On Sun, Feb 25, 2001 at 01:41:56PM +0100, Werner Almesberger wrote:

Well, you'd have to re-design the networking code to support NUMA
architectures, with a fairly fine granularity. I'm not sure you'd
gain anything except possibly for the forwarding fast path.

I'm not convince for a general purpose OS you would gain anything at
all; but an an intellectual exercise it's a fascinating idea.

I'd make a good PhD thesis.



--cw

2001-02-25 15:16:26

by Jeremy Jackson

[permalink] [raw]
Subject: Re: New net features for added performance

Andrew Morton wrote:

(kernel profile of TCP tx/rx)So, naively, the most which can be saved here by
optimising

> the skb and memory usage is 5% of networking load. (1% of
> system load @100 mbps)
>

For a local tx/rx. (open question) What happens with
a router box with netfilter and queueing? Perhaps
this type of optimisation will help more in that case?

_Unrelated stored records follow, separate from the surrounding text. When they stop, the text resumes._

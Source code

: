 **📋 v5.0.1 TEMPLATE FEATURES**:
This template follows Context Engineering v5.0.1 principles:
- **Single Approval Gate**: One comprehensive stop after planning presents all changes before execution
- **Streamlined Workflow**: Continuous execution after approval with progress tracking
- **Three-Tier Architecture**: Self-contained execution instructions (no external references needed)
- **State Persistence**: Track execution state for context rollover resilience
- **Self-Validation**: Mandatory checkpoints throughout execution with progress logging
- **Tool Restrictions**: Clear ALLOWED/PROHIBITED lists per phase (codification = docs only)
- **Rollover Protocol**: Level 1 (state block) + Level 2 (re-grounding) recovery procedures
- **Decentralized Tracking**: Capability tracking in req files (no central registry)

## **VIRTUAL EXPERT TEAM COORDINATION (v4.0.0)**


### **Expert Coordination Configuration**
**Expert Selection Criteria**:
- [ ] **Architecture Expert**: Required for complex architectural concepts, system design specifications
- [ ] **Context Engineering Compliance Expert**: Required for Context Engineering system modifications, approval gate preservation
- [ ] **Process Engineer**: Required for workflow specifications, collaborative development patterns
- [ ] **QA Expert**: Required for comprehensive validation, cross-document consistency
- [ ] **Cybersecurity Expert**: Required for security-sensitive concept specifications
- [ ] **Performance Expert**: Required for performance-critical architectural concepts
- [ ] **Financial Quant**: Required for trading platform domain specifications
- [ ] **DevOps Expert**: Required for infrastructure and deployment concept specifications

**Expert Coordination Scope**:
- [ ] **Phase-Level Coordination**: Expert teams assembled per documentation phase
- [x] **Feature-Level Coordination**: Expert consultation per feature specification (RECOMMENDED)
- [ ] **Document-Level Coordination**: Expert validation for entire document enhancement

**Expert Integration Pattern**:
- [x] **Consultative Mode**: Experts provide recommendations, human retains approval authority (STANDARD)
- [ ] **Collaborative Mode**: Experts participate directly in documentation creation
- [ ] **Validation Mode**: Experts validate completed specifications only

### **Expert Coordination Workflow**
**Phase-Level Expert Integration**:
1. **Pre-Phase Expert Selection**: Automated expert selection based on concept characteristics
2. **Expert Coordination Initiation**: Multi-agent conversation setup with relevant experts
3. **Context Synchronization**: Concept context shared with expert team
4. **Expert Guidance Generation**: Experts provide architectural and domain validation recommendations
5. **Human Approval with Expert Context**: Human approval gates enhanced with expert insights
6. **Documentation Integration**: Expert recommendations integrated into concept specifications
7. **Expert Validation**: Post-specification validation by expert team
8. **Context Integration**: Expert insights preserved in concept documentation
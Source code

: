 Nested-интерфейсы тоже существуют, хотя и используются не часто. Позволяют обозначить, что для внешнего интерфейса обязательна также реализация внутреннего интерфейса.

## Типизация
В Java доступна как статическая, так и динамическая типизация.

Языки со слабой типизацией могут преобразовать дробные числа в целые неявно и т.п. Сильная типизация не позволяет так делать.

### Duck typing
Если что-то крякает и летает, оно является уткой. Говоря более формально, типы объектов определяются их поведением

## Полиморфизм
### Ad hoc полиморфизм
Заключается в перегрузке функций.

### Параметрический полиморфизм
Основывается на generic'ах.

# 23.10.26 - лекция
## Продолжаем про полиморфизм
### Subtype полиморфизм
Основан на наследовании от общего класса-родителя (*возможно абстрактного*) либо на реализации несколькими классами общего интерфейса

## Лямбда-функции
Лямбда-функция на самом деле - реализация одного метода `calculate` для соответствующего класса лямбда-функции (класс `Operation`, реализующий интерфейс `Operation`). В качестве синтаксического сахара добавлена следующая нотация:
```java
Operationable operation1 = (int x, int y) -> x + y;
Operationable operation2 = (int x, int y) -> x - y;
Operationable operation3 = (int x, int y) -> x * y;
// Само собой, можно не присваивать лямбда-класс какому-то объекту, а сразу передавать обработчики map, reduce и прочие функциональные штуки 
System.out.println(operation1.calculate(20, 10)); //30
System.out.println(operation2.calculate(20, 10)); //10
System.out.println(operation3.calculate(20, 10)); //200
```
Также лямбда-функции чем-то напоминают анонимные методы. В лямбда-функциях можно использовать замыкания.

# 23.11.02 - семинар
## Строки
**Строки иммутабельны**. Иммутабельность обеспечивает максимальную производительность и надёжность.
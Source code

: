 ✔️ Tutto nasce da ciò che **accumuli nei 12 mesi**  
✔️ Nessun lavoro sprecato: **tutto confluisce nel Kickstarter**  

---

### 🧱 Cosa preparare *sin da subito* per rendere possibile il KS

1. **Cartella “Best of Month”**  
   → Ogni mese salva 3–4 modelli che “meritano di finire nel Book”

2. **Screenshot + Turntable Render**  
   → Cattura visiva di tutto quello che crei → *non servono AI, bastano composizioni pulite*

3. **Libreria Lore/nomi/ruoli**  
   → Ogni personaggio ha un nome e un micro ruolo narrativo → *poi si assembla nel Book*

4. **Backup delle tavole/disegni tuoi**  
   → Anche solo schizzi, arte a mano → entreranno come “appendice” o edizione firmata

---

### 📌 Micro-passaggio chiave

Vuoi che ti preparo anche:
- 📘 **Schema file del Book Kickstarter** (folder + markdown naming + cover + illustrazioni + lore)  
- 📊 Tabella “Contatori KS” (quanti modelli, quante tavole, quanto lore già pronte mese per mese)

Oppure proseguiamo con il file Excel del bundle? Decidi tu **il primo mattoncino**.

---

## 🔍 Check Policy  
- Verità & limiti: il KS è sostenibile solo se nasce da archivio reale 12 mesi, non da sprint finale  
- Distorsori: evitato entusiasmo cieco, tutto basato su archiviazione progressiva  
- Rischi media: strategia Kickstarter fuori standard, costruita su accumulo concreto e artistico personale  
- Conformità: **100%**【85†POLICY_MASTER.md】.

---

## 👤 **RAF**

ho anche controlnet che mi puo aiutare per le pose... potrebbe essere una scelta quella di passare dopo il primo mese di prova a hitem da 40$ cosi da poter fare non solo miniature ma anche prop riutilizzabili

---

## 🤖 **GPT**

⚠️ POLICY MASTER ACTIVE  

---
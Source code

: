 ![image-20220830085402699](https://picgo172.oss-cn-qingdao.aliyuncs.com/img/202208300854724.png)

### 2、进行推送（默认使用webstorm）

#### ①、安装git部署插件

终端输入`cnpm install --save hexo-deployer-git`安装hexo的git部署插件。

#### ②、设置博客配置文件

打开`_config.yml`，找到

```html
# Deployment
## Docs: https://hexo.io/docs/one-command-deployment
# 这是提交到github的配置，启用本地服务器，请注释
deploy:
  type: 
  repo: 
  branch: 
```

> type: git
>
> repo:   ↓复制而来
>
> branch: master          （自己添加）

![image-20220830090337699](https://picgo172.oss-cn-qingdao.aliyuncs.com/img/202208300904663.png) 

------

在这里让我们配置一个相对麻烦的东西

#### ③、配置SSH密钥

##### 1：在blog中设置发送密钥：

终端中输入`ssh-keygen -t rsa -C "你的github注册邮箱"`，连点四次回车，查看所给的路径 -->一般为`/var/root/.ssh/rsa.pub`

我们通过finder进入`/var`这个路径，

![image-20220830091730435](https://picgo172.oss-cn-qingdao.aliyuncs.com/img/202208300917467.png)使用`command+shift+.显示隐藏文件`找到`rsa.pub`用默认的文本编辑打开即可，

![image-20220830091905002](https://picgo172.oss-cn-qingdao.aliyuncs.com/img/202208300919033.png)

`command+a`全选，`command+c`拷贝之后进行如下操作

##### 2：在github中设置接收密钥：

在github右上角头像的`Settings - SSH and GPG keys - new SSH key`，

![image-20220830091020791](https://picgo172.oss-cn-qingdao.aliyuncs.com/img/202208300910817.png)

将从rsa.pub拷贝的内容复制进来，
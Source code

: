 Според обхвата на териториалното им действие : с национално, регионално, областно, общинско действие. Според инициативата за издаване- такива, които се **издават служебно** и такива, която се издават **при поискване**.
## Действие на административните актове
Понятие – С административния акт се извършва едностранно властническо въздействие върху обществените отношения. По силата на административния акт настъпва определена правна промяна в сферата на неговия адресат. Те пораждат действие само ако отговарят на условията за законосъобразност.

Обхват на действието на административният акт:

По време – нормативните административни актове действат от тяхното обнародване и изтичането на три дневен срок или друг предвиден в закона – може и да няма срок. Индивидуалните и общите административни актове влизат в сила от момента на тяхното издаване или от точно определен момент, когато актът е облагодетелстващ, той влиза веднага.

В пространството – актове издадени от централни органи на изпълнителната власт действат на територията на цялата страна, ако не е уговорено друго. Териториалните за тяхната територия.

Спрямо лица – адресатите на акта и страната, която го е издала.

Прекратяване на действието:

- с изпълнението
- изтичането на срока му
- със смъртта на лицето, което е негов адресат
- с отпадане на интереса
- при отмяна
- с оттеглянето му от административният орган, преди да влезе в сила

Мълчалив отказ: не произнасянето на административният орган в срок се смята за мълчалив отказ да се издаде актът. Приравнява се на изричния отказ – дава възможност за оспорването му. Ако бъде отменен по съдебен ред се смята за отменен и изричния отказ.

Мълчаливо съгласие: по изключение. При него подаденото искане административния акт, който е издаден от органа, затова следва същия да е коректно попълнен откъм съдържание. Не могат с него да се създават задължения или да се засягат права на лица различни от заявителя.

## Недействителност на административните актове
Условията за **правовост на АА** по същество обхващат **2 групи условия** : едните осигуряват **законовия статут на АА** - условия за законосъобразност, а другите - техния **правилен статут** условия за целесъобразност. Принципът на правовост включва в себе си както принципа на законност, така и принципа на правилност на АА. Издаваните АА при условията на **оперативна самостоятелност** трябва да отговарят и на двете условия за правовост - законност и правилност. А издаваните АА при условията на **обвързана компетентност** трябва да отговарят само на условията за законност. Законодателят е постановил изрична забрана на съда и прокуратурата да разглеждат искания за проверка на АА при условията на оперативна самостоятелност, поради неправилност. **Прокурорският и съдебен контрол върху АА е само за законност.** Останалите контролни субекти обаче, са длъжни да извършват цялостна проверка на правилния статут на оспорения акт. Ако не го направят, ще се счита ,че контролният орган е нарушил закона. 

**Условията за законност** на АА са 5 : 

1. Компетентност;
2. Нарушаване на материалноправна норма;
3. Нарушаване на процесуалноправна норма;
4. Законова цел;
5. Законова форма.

think about a box with 4 1G NICs being able to
route AND do QoS per conntrack connection
(ala RSVP and such)

Really what I'm looking for is something like SGI's
STP (Scheduled Transfer Protocol). mmap your
tcp recieve buffer, and have a card smart enough
to figure out header alignment, (i.e. know header
size based on protocol number) transfer only that,
let the kernel process it, then tell the card to DMA
the data from the buffer right into process memory.
(or other NIC)

Make it possible to have the performance of a
Juniper network processor + flexiblity of Linux.

2001-02-25 23:47:14

by Rusty Russell

[permalink] [raw]
Subject: Re: New net features for added performance

In message <[email protected]> you write:
> Jeff Garzik <[email protected]> writes:
>
> > Advantages: A de-allocation immediately followed by a reallocation is
> > eliminated, less L1 cache pollution during interrupt handling.
> > Potentially less DMA traffic between card and host.
> >
> > Disadvantages?
>
> You need a new mechanism to cope with low memory situations because the
> drivers can tie up quite a bit of memory (in fact you gave up unified
> memory management).

Also, you still need to "clean" the skb (it can hold device and nfct
references).

Rusty.
--
Premature optmztion is rt of all evl. --DK

2001-02-26 23:52:20

by David Miller

[permalink] [raw]
Subject: Re: New net features for added performance


Andi Kleen writes:
> 4) Better support for aligned RX by only copying the header

Andi you can make this now:

1) Add new "post-header data pointer" field in SKB.
2) Change drivers to copy into aligned headroom as
you mention, and they set this new post-header
pointer as appropriate. For normal drivers without
alignment problem, generic code sets the pointer up
just like it does the rest of the SKB header pointers
now.
3) Enforce correct usage of it in all the networking :-)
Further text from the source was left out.